Unfortunately, despite vast financial illiteracy in America, matters
have improved only slightly. According to a 2002 survey, only four
states currently require students to complete a course that includes
personal finance before graduating from high school.
But a number of individuals and organizations are working doggedly
to change that. They want to make certain that American children
enter adulthood with the ability to balance a checkbook and with a
full understanding of both the marvel and danger of credit cards.
“Right now, we’re sending children out into the world without the
money-management skills they desperately need, and that just isn’t
fair,” says Muriel Siebert. As former superintendent of banks for
the state of New York, head of her own brokerage house, and the
first woman ever to hold a seat on the New York Stock Exchange (in
1967), Siebert knows more than a little something about money.
“We’re clearly not teaching them in the public schools, and even
those kids who go on to college tend to learn very little there. For
example, they often have no idea that if they put last night’s pizza
dinner on a credit card and pay off only the minimum each month that
they could wind up paying for years.”
Siebert, through a foundation that bears her name, has developed a
21-lesson personal finance program that has been adopted by the New
York City Department of Education and by next year, if all goes
right, should be deployed in every high school in the city.
Others elsewhere are working on the same cause just as fervently.
Washington, D.C.-based
Jump$tart, a coalition of 160 organizations, including
nonprofits, corporations, and government agencies, serves as
advocate for the advancement of financial education and a repository
for money-management educational material. “There is an enormous
amount of good, largely free literature in our clearinghouse, and
anyone is welcome to it,” says Jump$tart Executive Director Laura
Levine. The coalition has affiliates in all 50 states, and each
affiliate helps direct educators to material that is reviewed
against state educational standards. (Go to
www.jumpstart.org, or
call (888) 45-EDUCATE (453-3822) for more information.)
One example of the array of good literature available is produced by
the National Endowment for Financial Education (NEFE). Free to
public and private schools nationwide, NEFE’s brightly colored,
highly animated six-unit plan features lessons about budgeting,
credit, insurance, and setting financial goals. (The packet is
available by calling NEFE at (303) 224-3511 or visiting
www.nefe.org.)
NEFE reports a steady increase in the number of requests for the
plan over the past several years.
Out in the field, educators who teach personal finance often find
their students extremely appreciative. Diane Neylan has been
teaching high school in Richmond, Va., for the past 36 years.
Feeling passionate about the need for children to enter adulthood
with a strong knowledge of money management, Neylan every year has
used her discretionary powers to slip personal finance into her
government/economics course. In a good year, when the requisite
material can be covered quickly, she will spend as much as six weeks
teaching money management to her students.

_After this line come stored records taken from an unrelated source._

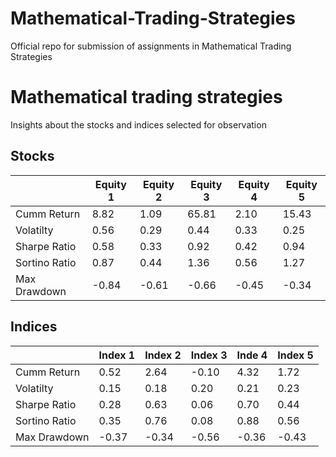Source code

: # Mathematical-Trading-Strategies
Official repo for submission of assignments in Mathematical Trading Strategies

# Mathematical trading strategies
Insights about the stocks and indices selected for observation


## Stocks
|   |Equity 1|Equity 2|Equity 3|Equity 4|Equity 5|
|---|-------|-------|-------|-------|-------|
|Cumm Return  | 8.82  |1.09   | 65.81  | 2.10  | 15.43  |
|Volatilty    | 0.56  | 0.29  | 0.44  | 0.33  |  0.25 |
|Sharpe Ratio | 0.58  | 0.33  | 0.92 | 0.42  | 0.94 |
|Sortino Ratio| 0.87  |  0.44 | 1.36  | 0.56  | 1.27  |
|Max Drawdown | -0.84  |  -0.61 | -0.66   |-0.45   |  -0.34  |

## Indices
|   |Index 1|Index 2|Index 3|Inde 4|Index 5|
|---|-------|-------|-------|-------|-------|
|Cumm Return  | 0.52  |2.64   | -0.10  |4.32  | 1.72  |
|Volatilty    | 0.15  | 0.18 | 0.20 | 0.21  |  0.23 |
|Sharpe Ratio | 0.28  | 0.63  | 0.06 | 0.70  | 0.44 |
|Sortino Ratio| 0.35  |  0.76 | 0.08  | 0.88  | 0.56  |
|Max Drawdown | -0.37  |  -0.34 | -0.56   |-0.36   |  -0.43  |
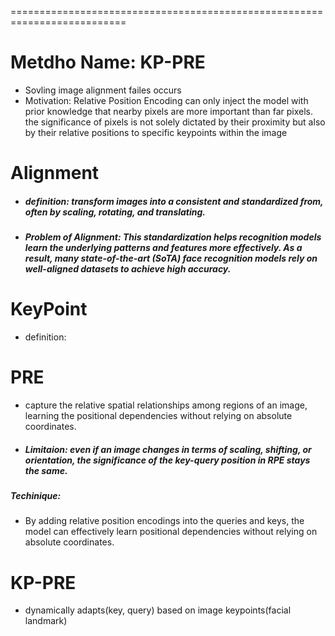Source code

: ==========================================================================

# Metdho Name: KP-PRE
- Sovling image alignment failes occurs
- Motivation: Relative Position Encoding can only inject the model with prior knowledge that nearby pixels are more important than far pixels.
the significance of pixels is not solely dictated by their proximity but also by their relative positions to specific keypoints within the image

# Alignment
- ##### definition: transform images into a consistent and standardized from, often by scaling, rotating, and translating.
- ##### Problem of Alignment: This standardization helps recognition models learn the underlying patterns and features more effectively. As a result, many state-of-the-art (SoTA) face recognition models rely on well-aligned datasets to achieve high accuracy.
# KeyPoint
- definition: 
# PRE
- capture the relative spatial relationships among regions of an image, learning the positional dependencies without relying on absolute coordinates.
- ##### Limitaion: even if an image changes in terms of scaling, shifting, or orientation, the significance of the key-query position in RPE stays the same.
##### Techinique:
- By adding relative position encodings into the queries and keys, the model can effectively learn positional dependencies without relying on absolute coordinates. 

# KP-PRE
- dynamically adapts(key, query) based on image keypoints(facial landmark)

Neylan doesn’t just stand at the front of the room and lecture — far
from it. “I require the students to create an imaginary life … find
a job, rent an apartment, buy a car, find insurance, apply for
credit, shop for groceries. … The kids work very hard, but they
really enjoy it, and they learn a lot that helps them in the real
world,” she says confidently — with good reason. “I have people I
run into on the street that I taught 30 years ago. They tell me,
‘You know, Mrs. Neylan, I never bounced a single check!’ ”
Just how many Americans can make that claim?